'''

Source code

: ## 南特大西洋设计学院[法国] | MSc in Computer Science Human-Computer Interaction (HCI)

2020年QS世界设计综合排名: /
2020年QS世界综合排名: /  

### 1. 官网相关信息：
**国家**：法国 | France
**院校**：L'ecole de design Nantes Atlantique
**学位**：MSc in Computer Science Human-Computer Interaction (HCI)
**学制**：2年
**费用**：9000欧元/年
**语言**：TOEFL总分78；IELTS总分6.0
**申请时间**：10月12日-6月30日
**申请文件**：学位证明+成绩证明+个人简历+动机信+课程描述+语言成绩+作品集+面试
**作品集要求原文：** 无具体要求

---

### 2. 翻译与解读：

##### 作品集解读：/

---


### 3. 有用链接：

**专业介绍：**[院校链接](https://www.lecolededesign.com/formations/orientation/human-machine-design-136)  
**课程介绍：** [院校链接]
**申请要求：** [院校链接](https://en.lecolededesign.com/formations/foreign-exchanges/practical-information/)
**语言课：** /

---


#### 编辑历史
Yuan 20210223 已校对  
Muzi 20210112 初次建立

'''
'''

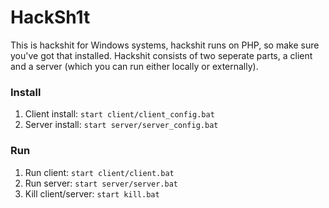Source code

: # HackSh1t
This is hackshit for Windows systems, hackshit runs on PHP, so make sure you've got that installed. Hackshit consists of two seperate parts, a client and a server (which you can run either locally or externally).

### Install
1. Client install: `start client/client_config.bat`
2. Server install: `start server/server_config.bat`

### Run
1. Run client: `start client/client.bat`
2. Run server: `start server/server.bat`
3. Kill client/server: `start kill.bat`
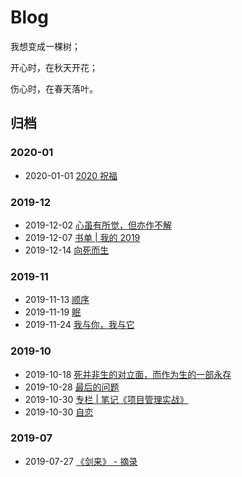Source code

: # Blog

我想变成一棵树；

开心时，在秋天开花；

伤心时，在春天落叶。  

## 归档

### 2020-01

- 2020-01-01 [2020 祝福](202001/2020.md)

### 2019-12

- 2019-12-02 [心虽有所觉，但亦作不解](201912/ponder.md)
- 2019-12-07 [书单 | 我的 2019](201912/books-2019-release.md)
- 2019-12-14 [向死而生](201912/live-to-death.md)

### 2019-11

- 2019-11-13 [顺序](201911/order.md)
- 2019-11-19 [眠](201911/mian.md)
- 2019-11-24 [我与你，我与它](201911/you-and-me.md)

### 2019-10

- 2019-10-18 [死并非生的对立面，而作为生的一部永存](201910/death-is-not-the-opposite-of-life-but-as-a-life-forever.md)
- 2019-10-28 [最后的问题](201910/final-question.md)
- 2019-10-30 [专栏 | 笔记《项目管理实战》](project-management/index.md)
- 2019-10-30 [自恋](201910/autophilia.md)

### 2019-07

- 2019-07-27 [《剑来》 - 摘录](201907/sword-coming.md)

'''
'''

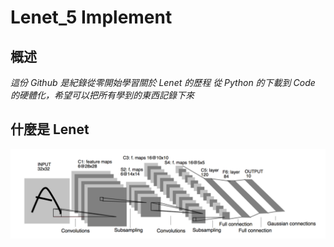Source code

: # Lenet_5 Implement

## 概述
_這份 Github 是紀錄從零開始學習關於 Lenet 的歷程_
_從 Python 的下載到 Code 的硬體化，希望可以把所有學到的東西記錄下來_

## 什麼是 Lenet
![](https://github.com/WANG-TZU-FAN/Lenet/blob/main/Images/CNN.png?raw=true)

'''

▶ **WHAT THE TASK ASKS**
Pick out the lines above that hold the string "Interaction" and show them.

▶ **RESPONSE AREA**
: ## 南特大西洋设计学院[法国] | MSc in Computer Science Human-Computer Interaction (HCI)
**学位**：MSc in Computer Science Human-Computer Interaction (HCI)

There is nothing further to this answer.